The text of those sections of Title 35, U.S. Code not included in this action can be found in a prior Office action.
Double Patenting
The nonstatutory double patenting rejection is based on a judicially created doctrine grounded in public policy (a policy reflected in the statute) so as to prevent the unjustified or improper timewise extension of the “right to exclude” granted by a patent and to prevent possible harassment by multiple assignees. A nonstatutory double patenting rejection is appropriate where the conflicting claims are not identical, but at least one examined application claim is not patentably distinct from the reference claim(s) because the examined application claim is either anticipated by, or would have been obvious over, the reference claim(s). See, e.g., In re Berg, 140 F.3d 1428, 46 USPQ2d 1226 (Fed. Cir. 1998); In re Goodman, 11 F.3d 1046, 29 USPQ2d 2010 (Fed. Cir. 1993); In re Longi, 759 F.2d 887, 225 USPQ 645 (Fed. Cir. 1985); In re Van Ornum, 686 F.2d 937, 214 USPQ 761 (CCPA 1982); In re Vogel, 422 F.2d 438, 164 USPQ 619 (CCPA 1970); In re Thorington, 418 F.2d 528, 163 USPQ 644 (CCPA 1969).
A timely filed terminal disclaimer in compliance with 37 CFR 1.321(c) or 1.321(d) may be used to overcome an actual or provisional rejection based on nonstatutory double patenting provided the reference application or patent either is shown to be commonly owned with the examined application, or claims an invention made as a result of activities undertaken within the scope of a joint research agreement. See MPEP § 717.02 for applications subject to examination under the first inventor to file provisions of the AIA as explained in MPEP § 2159. See MPEP § 2146 et seq. for applications not subject to examination under the first inventor to file provisions of the AIA . A terminal disclaimer must be signed in compliance with 37 CFR 1.321(b).

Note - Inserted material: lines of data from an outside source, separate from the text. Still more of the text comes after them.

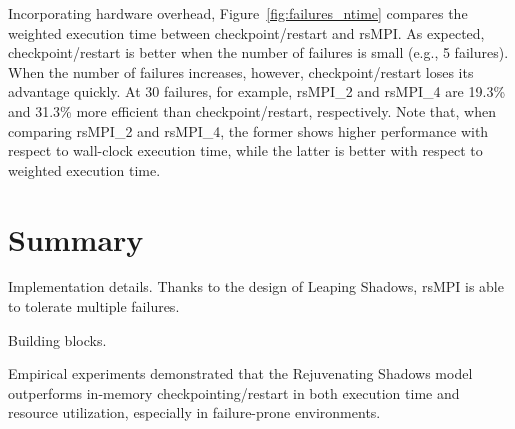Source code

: Incorporating hardware overhead, Figure~\ref{fig:failures_ntime} compares the weighted execution time between checkpoint/restart and rsMPI.  As expected, checkpoint/restart is better when the number of  failures is small (e.g., 5 failures).  When the number of failures increases,  however, checkpoint/restart loses its advantage quickly. At 30 failures, for example, rsMPI\_2 and rsMPI\_4 are 19.3\% and 31.3\% more efficient than checkpoint/restart, respectively.
Note that, when comparing rsMPI\_2 and rsMPI\_4, the former shows higher performance with respect to wall-clock execution time, while the latter is better with respect to weighted execution time. 

\section{Summary}
Implementation details. Thanks to the design of Leaping Shadows, rsMPI is able to tolerate multiple failures.

Building blocks.

Empirical experiments demonstrated that the Rejuvenating Shadows model outperforms in-memory checkpointing/restart in both execution time and resource utilization, especially in failure-prone environments.




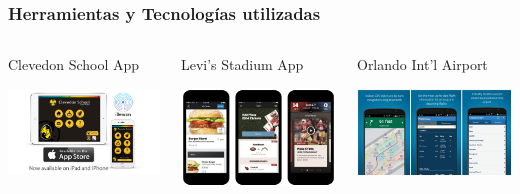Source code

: \begin{frame}
	\frametitle{Herramientas y Tecnologías utilizadas}
		\begin{columns}
			\begin{column}{0.3\textwidth}
				Clevedon School App
				\vspace{3mm}
				\vfill 
					\begin{center}
						\includegraphics[width=0.8\linewidth]{Images/ClevedonApp}
					\end{center}
			\end{column}
			\begin{column}{0.3\textwidth}
				Levi's Stadium App
				\vspace{3mm}
				\vfill 
					\begin{center}
						\includegraphics[width=0.8\linewidth]{Images/LevisStadium}
					\end{center}
			\end{column}
			\begin{column}{0.3\textwidth}
				Orlando Int'l Airport
				\vspace{3mm}
				\vfill 
					\begin{center}
						\includegraphics[width=0.8\linewidth]{Images/orlandoAirport}

\end{center}
\end{column}
\end{columns}
\end{frame}
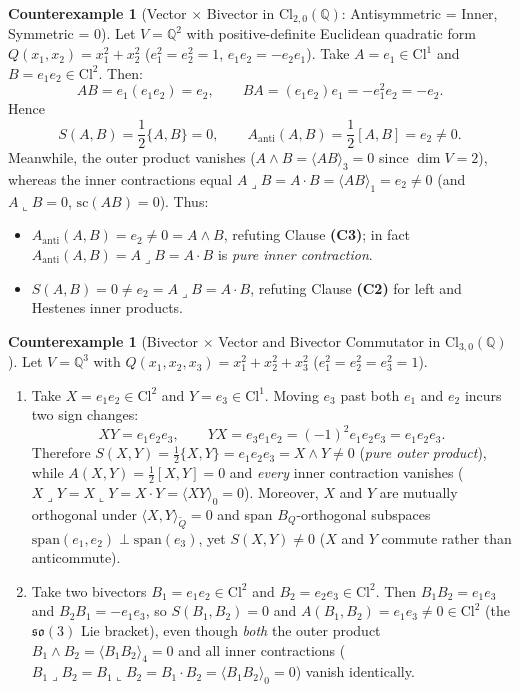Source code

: \documentclass[11pt]{article}
\theoremstyle{plain}
\theoremstyle{definition}
\newtheorem{counterexample}[theorem]{Counterexample}
\theoremstyle{remark}
\newcommand{\Cl}{\mathrm{Cl}}
\newcommand{\grade}[2]{\langle #1 \rangle_{#2}}
\newcommand{\lcontract}{\mathbin{\lrcorner}}
\newcommand{\rcontract}{\mathbin{\llcorner}}
\begin{document}
\begin{counterexample}[Vector $\times$ Bivector in $\Cl_{2,0}(\mathbb{Q})$: Antisymmetric = Inner, Symmetric = $0$]\label{cex:cl2}
Let $V = \mathbb{Q}^2$ with positive-definite Euclidean quadratic form $Q(x_1, x_2) = x_1^2 + x_2^2$ ($e_1^2 = e_2^2 = 1$, $e_1 e_2 = -e_2 e_1$). Take $A = e_1 \in \Cl^1$ and $B = e_1 e_2 \in \Cl^2$. Then:
\[
  A B = e_1(e_1 e_2) = e_2, \qquad B A = (e_1 e_2) e_1 = -e_1^2 e_2 = -e_2.
\]
Hence
\[
  S(A, B) = \frac{1}{2}\{A, B\} = 0, \qquad A_{\mathrm{anti}}(A, B) = \frac{1}{2}[A, B] = e_2 \neq 0.
\]
Meanwhile, the outer product vanishes ($A \wedge B = \grade{A B}{3} = 0$ since $\dim V = 2$), whereas the inner contractions equal $A \lcontract B = A \cdot B = \grade{A B}{1} = e_2 \neq 0$ (and $A \rcontract B = 0$, $\mathrm{sc}(A B) = 0$). Thus:
\begin{itemize}
  \item $A_{\mathrm{anti}}(A, B) = e_2 \neq 0 = A \wedge B$, refuting Clause \textbf{(C3)}; in fact $A_{\mathrm{anti}}(A, B) = A \lcontract B = A \cdot B$ is \emph{pure inner contraction}.
  \item $S(A, B) = 0 \neq e_2 = A \lcontract B = A \cdot B$, refuting Clause \textbf{(C2)} for left and Hestenes inner products.
\end{itemize}
\end{counterexample}

\begin{counterexample}[Bivector $\times$ Vector and Bivector Commutator in $\Cl_{3,0}(\mathbb{Q})$]\label{cex:cl3}
Let $V = \mathbb{Q}^3$ with $Q(x_1, x_2, x_3) = x_1^2 + x_2^2 + x_3^2$ ($e_1^2 = e_2^2 = e_3^2 = 1$).
\begin{enumerate}
  \item[(a)] Take $X = e_1 e_2 \in \Cl^2$ and $Y = e_3 \in \Cl^1$. Moving $e_3$ past both $e_1$ and $e_2$ incurs two sign changes:
  \[
    X Y = e_1 e_2 e_3, \qquad Y X = e_3 e_1 e_2 = (-1)^2 e_1 e_2 e_3 = e_1 e_2 e_3.
  \]
  Therefore $S(X, Y) = \frac{1}{2}\{X, Y\} = e_1 e_2 e_3 = X \wedge Y \neq 0$ (\emph{pure outer product}), while $A(X, Y) = \frac{1}{2}[X, Y] = 0$ and \emph{every} inner contraction vanishes ($X \lcontract Y = X \rcontract Y = X \cdot Y = \grade{X Y}{0} = 0$). Moreover, $X$ and $Y$ are mutually orthogonal under $\langle X, Y \rangle_{\widetilde{Q}} = 0$ and span $B_Q$-orthogonal subspaces $\mathrm{span}(e_1, e_2) \perp \mathrm{span}(e_3)$, yet $S(X, Y) \neq 0$ ($X$ and $Y$ commute rather than anticommute).
  \item[(b)] Take two bivectors $B_1 = e_1 e_2 \in \Cl^2$ and $B_2 = e_2 e_3 \in \Cl^2$. Then $B_1 B_2 = e_1 e_3$ and $B_2 B_1 = -e_1 e_3$, so $S(B_1, B_2) = 0$ and $A(B_1, B_2) = e_1 e_3 \neq 0 \in \Cl^2$ (the $\mathfrak{so}(3)$ Lie bracket), even though \emph{both} the outer product $B_1 \wedge B_2 = \grade{B_1 B_2}{4} = 0$ and all inner contractions ($B_1 \lcontract B_2 = B_1 \rcontract B_2 = B_1 \cdot B_2 = \grade{B_1 B_2}{0} = 0$) vanish identically.
\end{enumerate}
\end{counterexample}
\end{document}
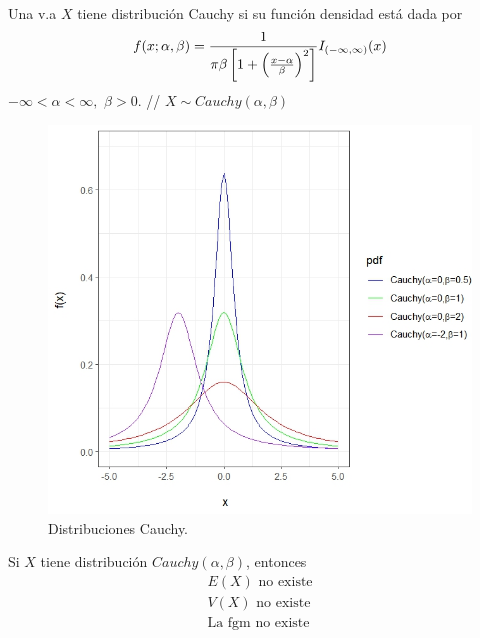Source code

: \begin{i}
\begin{definition}
Una v.a $X$ tiene distribución Cauchy si su función densidad está dada por 
\begin{equation*}
f(x;\alpha ,\beta )=\frac{1}{\pi \beta \left[ 1+\left( \frac{x-\alpha }{%
\beta }\right) ^{2}\right] }I_{(-\infty ,\infty )}(x)
\end{equation*}
$-\infty <\alpha <\infty ,$ $\beta >0.$ // $X\sim Cauchy(\alpha ,\beta )$
\end{definition}


\begin{figure}[h!]
\centering
\includegraphics[scale=1]{Figuras/Cauchys.jpeg}
\caption{Distribuciones Cauchy.}
\end{figure}

\begin{theorem}
Si $X$ tiene distribución $Cauchy(\alpha ,\beta )$, entonces
\begin{equation*}
\begin{array}{l}
E(X)\text{ no existe} \\ 
V(X)\text{ no existe} \\ 
\text{La fgm no existe}
\end{array}
\end{equation*}
\end{theorem}


\end{i}
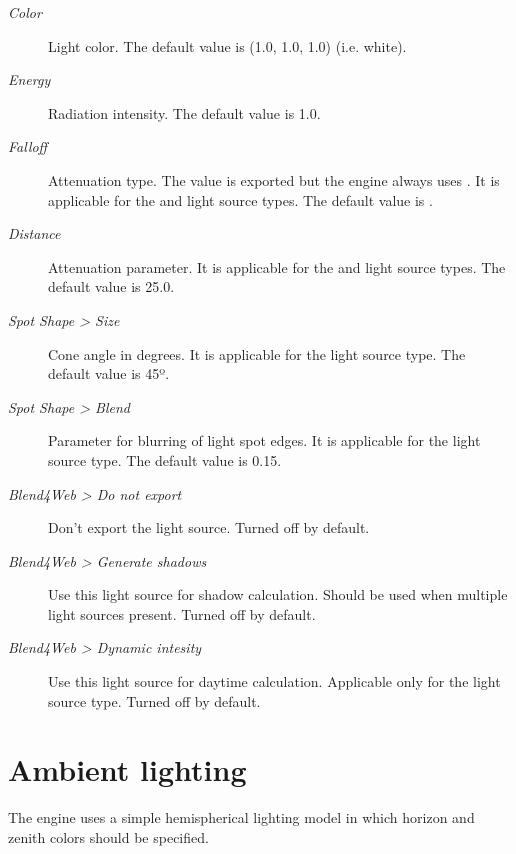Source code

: \documentclass[a4paper,12pt,oneside]{sphinxmanual}
\begin{document}
\begin{DUlineblock}{0em}
\item[] 
\end{DUlineblock}
\begin{description}
\item[{\emph{Color}}] \leavevmode
Light color. The default value is (1.0, 1.0, 1.0) (i.e. white).

\item[{\emph{Energy}}] \leavevmode
Radiation intensity. The default value is 1.0.

\item[{\emph{Falloff}}] \leavevmode
Attenuation type. The value is exported but the engine always uses . It is applicable for the  and  light source types. The default value is .

\item[{\emph{Distance}}] \leavevmode
Attenuation parameter. It is applicable for the  and  light source types. The default value is 25.0.

\item[{\emph{Spot Shape \textgreater{} Size}}] \leavevmode
Cone angle in degrees. It is applicable for the  light source type. The default value is 45º.

\item[{\emph{Spot Shape \textgreater{} Blend}}] \leavevmode
Parameter for blurring of light spot edges. It is applicable for the  light source type. The default value is 0.15.

\item[{\emph{Blend4Web \textgreater{} Do not export}}] \leavevmode
Don't export the light source. Turned off by default.

\item[{\emph{Blend4Web \textgreater{} Generate shadows}}] \leavevmode
Use this light source for shadow calculation. Should be used when multiple light sources present. Turned off by default.

\item[{\emph{Blend4Web \textgreater{} Dynamic intesity}}] \leavevmode
Use this light source for daytime calculation. Applicable only for the  light source type. Turned off by default.

\end{description}


\section{Ambient lighting}
\label{lighting:id5}
The engine uses a simple hemispherical lighting model in which horizon and zenith colors should be specified.
\end{document}
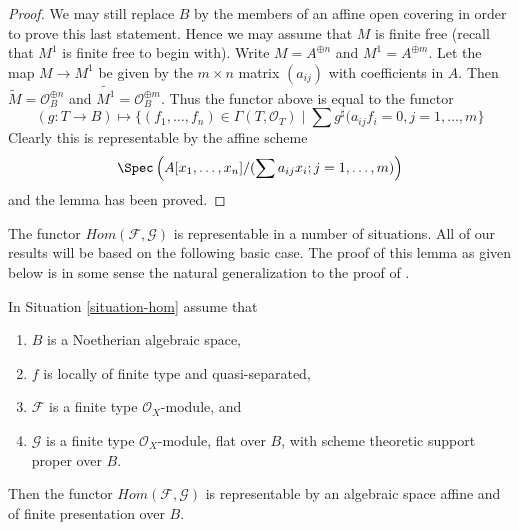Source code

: \begin{proof}
\medskip\noindent
We may still replace $B$ by the members of an affine open covering
in order to prove this last statement. Hence we may assume that $M$
is finite free (recall that $M^1$ is finite free to begin with).
Write $M = A^{\oplus n}$ and $M^1 = A^{\oplus m}$. Let the map
$M \to M^1$ be given by the $m \times n$ matrix $(a_{ij})$ with
coefficients in $A$. Then $\widetilde{M} = \mathcal{O}_B^{\oplus n}$
and $\widetilde{M^1} = \mathcal{O}_B^{\oplus m}$. Thus the functor
above is equal to the functor
$$
(g : T \to B) \longmapsto
\{(f_1, \ldots, f_n) \in \Gamma(T, \mathcal{O}_T) \mid
\sum g^\sharp(a_{ij}f_i = 0, j = 1, \ldots, m\}
$$
Clearly this is representable by the affine scheme
$$
\Spec\left(A[x_1, \ldots, x_n]/(\sum a_{ij}x_i; j = 1, \ldots, m)\right)
$$
and the lemma has been proved.
\end{proof}

\noindent
The functor $\mathit{Hom}(\mathcal{F}, \mathcal{G})$ is representable in a
number of situations. All of our results will be based on the following
basic case. The proof of this lemma as given below is in some sense the
natural generalization to the proof of \cite[III, Cor 7.7.8]{EGA}.

\begin{lemma}
\label{lemma-noetherian-hom}
In Situation \ref{situation-hom} assume that
\begin{enumerate}
\item $B$ is a Noetherian algebraic space,
\item $f$ is locally of finite type and quasi-separated,
\item $\mathcal{F}$ is a finite type $\mathcal{O}_X$-module, and
\item $\mathcal{G}$ is a finite type $\mathcal{O}_X$-module, flat over $B$,
with scheme theoretic support proper over $B$.
\end{enumerate}
Then the functor $\mathit{Hom}(\mathcal{F}, \mathcal{G})$ is
representable by an algebraic space affine and of finite presentation
over $B$.
\end{lemma}

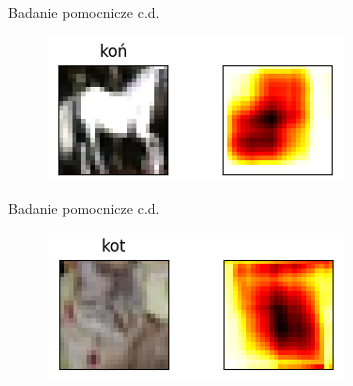 \documentclass[xcolor=dvipsnames]{beamer}
\begin{document}
\begin{frame}{Badanie pomocnicze c.d.}
  \begin{figure}
    \includegraphics[width=\textwidth]{img/heatmap_3.png}
  \end{figure}
\end{frame}
\begin{frame}{Badanie pomocnicze c.d.}
  \begin{figure}
    \includegraphics[width=\textwidth]{img/heatmap_4.png}
  \end{figure}
\end{frame}
\end{document}
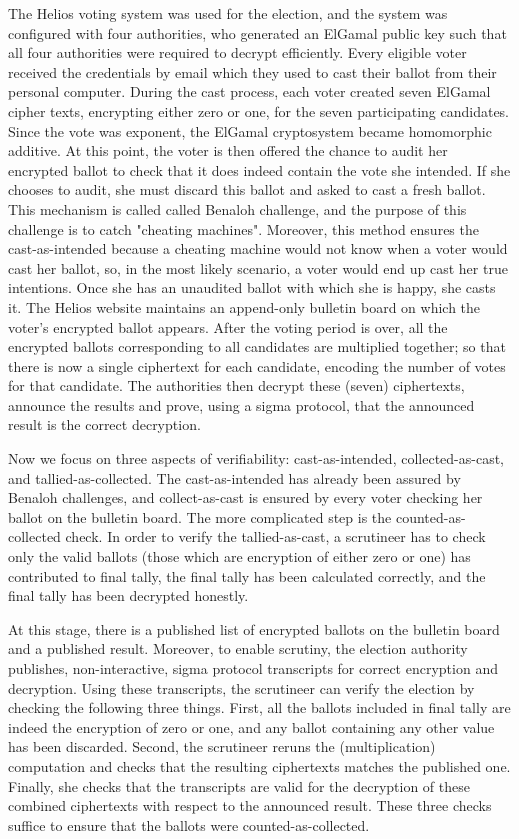 The Helios voting system \citep{Helios:2016:HVS}  was used for the election, and the system
was configured with four authorities, who generated an ElGamal \citep{elgamal1985public}  public
key such that all four authorities were required to decrypt efficiently.    
Every eligible voter received the credentials by email which they used 
to cast their ballot from their personal computer. 
During the cast process, each voter created seven ElGamal cipher texts, 
encrypting either zero or one, for the seven participating candidates. 
Since the vote was exponent, the ElGamal cryptosystem became 
homomorphic additive. At this point,  the voter is then offered the chance to audit 
her encrypted ballot to check that
it does indeed contain the vote she intended. If she chooses to audit, she must
discard this ballot and asked to  cast 
a fresh ballot. This mechanism is called called Benaloh challenge, 
and the purpose of this challenge is to catch "cheating machines". 
Moreover, this method ensures the cast-as-intended because 
a cheating machine would not know when a voter would 
cast her ballot, so, in the most likely scenario, a voter would 
end up cast her true intentions. Once she has an 
unaudited ballot with which she is happy, she casts it. 
The Helios website maintains an append-only bulletin board on which the voter's
encrypted ballot appears.  
After the voting period is over,
all the encrypted ballots corresponding to all candidates are multiplied together; so that there is 
now a single ciphertext for each candidate, encoding the number of votes for
that candidate.  The authorities then decrypt 
these (seven) ciphertexts, announce the results and prove,
using a sigma protocol, that the announced result is the 
correct decryption.


Now we focus on three aspects of verifiability: cast-as-intended, collected-as-cast, 
and tallied-as-collected. The cast-as-intended has already been assured 
by Benaloh challenges, and collect-as-cast is ensured by every voter 
checking her ballot on the bulletin board. 
The more complicated step is the counted-as-collected
check.  In order to verify the tallied-as-cast, a scrutineer has to check 
only the valid ballots (those which are encryption of either zero or one) 
has contributed to final tally, the final tally has been calculated 
correctly, and the final tally has been decrypted honestly. 

At this stage, there is a published list of encrypted ballots on the bulletin board
and a published result.  Moreover, to enable scrutiny, the election authority publishes, 
non-interactive, sigma protocol transcripts for correct encryption and decryption. 
Using these transcripts,  the scrutineer can verify the election by checking the following
three things. First, all the ballots included in final tally are indeed the encryption of 
zero or one, and any ballot containing any other value has been discarded. 
Second, the scrutineer reruns the (multiplication)
computation and checks that the resulting ciphertexts matches the published one.
Finally, she checks that the transcripts are valid for the decryption of these
combined ciphertexts with respect to the announced result.  These  three checks
suffice to ensure that the ballots were counted-as-collected. 


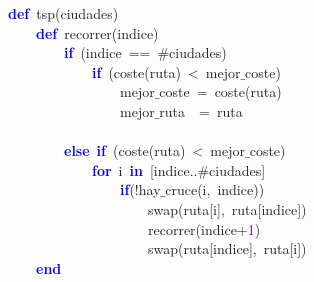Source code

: \noindent
\mbox{}\textbf{\textcolor{Blue}{def}}\ tsp\textcolor{BrickRed}{(}ciudades\textcolor{BrickRed}{)} \\
\mbox{}\ \ \ \ \textbf{\textcolor{Blue}{def}}\ recorrer\textcolor{BrickRed}{(}indice\textcolor{BrickRed}{)} \\
\mbox{}\ \ \ \ \ \ \ \ \textbf{\textcolor{Blue}{if}}\ \textcolor{BrickRed}{(}indice\ \textcolor{BrickRed}{==}\ \#ciudades\textcolor{BrickRed}{)} \\
\mbox{}\ \ \ \ \ \ \ \ \ \ \ \ \textbf{\textcolor{Blue}{if}}\ \textcolor{BrickRed}{(}coste\textcolor{BrickRed}{(}ruta\textcolor{BrickRed}{)}\ \textcolor{BrickRed}{\textless{}}\ mejor$\_$coste\textcolor{BrickRed}{)} \\
\mbox{}\ \ \ \ \ \ \ \ \ \ \ \ \ \ \ \ mejor$\_$coste\ \textcolor{BrickRed}{=}\ coste\textcolor{BrickRed}{(}ruta\textcolor{BrickRed}{)} \\
\mbox{}\ \ \ \ \ \ \ \ \ \ \ \ \ \ \ \ mejor$\_$ruta\ \ \textcolor{BrickRed}{=}\ ruta \\
\mbox{} \\
\mbox{}\ \ \ \ \ \ \ \ \textbf{\textcolor{Blue}{else}}\ \textbf{\textcolor{Blue}{if}}\ \textcolor{BrickRed}{(}coste\textcolor{BrickRed}{(}ruta\textcolor{BrickRed}{)}\ \textcolor{BrickRed}{\textless{}}\ mejor$\_$coste\textcolor{BrickRed}{)} \\
\mbox{}\ \ \ \ \ \ \ \ \ \ \ \ \textbf{\textcolor{Blue}{for}}\ i\ \textbf{\textcolor{Blue}{in}}\ \textcolor{BrickRed}{[}indice\textcolor{BrickRed}{..}\#ciudades\textcolor{BrickRed}{]} \\
\mbox{}\ \ \ \ \ \ \ \ \ \ \ \ \ \ \ \ \textbf{\textcolor{Blue}{if}}\textcolor{BrickRed}{(!}hay$\_$cruce\textcolor{BrickRed}{(}i\textcolor{BrickRed}{,}\ indice\textcolor{BrickRed}{))} \\
\mbox{}\ \ \ \ \ \ \ \ \ \ \ \ \ \ \ \ \ \ \ \ swap\textcolor{BrickRed}{(}ruta\textcolor{BrickRed}{[}i\textcolor{BrickRed}{],}\ ruta\textcolor{BrickRed}{[}indice\textcolor{BrickRed}{])} \\
\mbox{}\ \ \ \ \ \ \ \ \ \ \ \ \ \ \ \ \ \ \ \ recorrer\textcolor{BrickRed}{(}indice\textcolor{BrickRed}{+}\textcolor{Purple}{1}\textcolor{BrickRed}{)} \\
\mbox{}\ \ \ \ \ \ \ \ \ \ \ \ \ \ \ \ \ \ \ \ swap\textcolor{BrickRed}{(}ruta\textcolor{BrickRed}{[}indice\textcolor{BrickRed}{],}\ ruta\textcolor{BrickRed}{[}i\textcolor{BrickRed}{])} \\
\mbox{}\ \ \ \ \textbf{\textcolor{Blue}{end}} \\
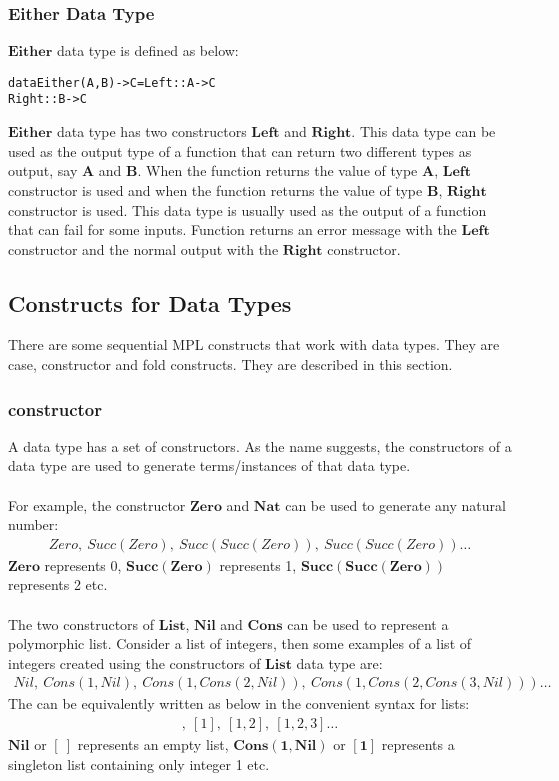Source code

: \documentclass[11pt]{article}
\begin{document}
\subsubsection {Either Data Type}
$\mathbf{Either}$ data type is defined as below:
\begin{alltt}
          data Either(A,B) -> C = Left   :: A -> C 
                                  Right  :: B -> C
\end{alltt}
$\mathbf{Either}$ data type has two constructors $\mathbf{Left}$ and $\mathbf{Right}$. This data type can be used as the output type of a function that can return two different types as output, say $\mathbf{A}$ and $\mathbf{B}$. When the function returns the value of type $\mathbf{A}$, $\mathbf{Left}$ constructor is used and when the function returns the value of type $\mathbf{B}$, $\mathbf{Right}$ constructor is used. This data type is usually used as the output of a function that can fail for some inputs. Function returns an error message with the $\mathbf{Left}$ constructor and the normal output with the $\mathbf{Right}$ constructor.

\subsection {Constructs for Data Types}\label{SeqMPL:dataConstruct}
There are some sequential MPL constructs that work with data types. They are {\sf case}, {\sf constructor} and {\sf fold} constructs. They are described in this section.

\subsubsection {constructor}\label{SeqMPL:consConstruct}
A data type has a set of {\sf constructors}. As the name suggests, the {\sf constructors} of a data type are used to generate terms/instances of that data type.
~~\\~~\\
For example, the constructor $\mathbf{Zero}$ and $\mathbf{Nat}$ can be used to generate any natural number:
\begin{align*}
  Zero,~Succ(Zero),~Succ(Succ(Zero)),~Succ(Succ(Zero))\ldots
\end{align*}
$\mathbf{Zero}$ represents 0, $\mathbf{Succ(Zero)}$ represents 1, $\mathbf{Succ(Succ(Zero))}$ represents 2 etc. 
~~\\~~\\
The two constructors of $\mathbf{List}$, $\mathbf{Nil}$ and $\mathbf{Cons}$ can be used to represent a polymorphic list. Consider a list of integers, then some examples of a list of integers created using the constructors of $\mathbf{List}$ data type are:
\begin{align*}
  Nil,~Cons(1,Nil),~Cons(1,Cons(2,Nil)),~Cons(1,Cons(2,Cons(3,Nil)))\ldots
\end{align*}
The can be equivalently written as below in the convenient syntax for lists:
\begin{align*}
  [~],~[1],~[1,2],~[1,2,3]\ldots
\end{align*}
$\mathbf{Nil}$ or $\mathbf{[~]}$ represents an empty list, $\mathbf{Cons(1,Nil)}$ or $\mathbf{[1]}$ represents a singleton list containing only integer 1 etc. 
\end{document}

The filing of a terminal disclaimer by itself is not a complete reply to a nonstatutory double patenting (NSDP) rejection. A complete reply requires that the terminal disclaimer be accompanied by a reply requesting reconsideration of the prior Office action. Even where the NSDP rejection is provisional the reply must be complete. See MPEP § 804, subsection I.B.1. For a reply to a non-final Office action, see 37 CFR 1.111(a). For a reply to final Office action, see 37 CFR 1.113(c). A request for reconsideration while not provided for in 37 CFR 1.113(c) may be filed after final for consideration. See MPEP §§ 706.07(e) and 714.13.
The USPTO Internet website contains terminal disclaimer forms which may be used. Please visit www.uspto.gov/patent/patents-forms. The actual filing date of the application in which the form is filed determines what form (e.g., PTO/SB/25, PTO/SB/26, PTO/AIA /25, or PTO/AIA /26) should be used. A web-based eTerminal Disclaimer may be filled out completely online using web-screens. An eTerminal Disclaimer that meets all requirements is auto-processed and approved immediately upon submission. For more information about eTerminal Disclaimers, refer to www.uspto.gov/patents/apply/applying-online/eterminal-disclaimer.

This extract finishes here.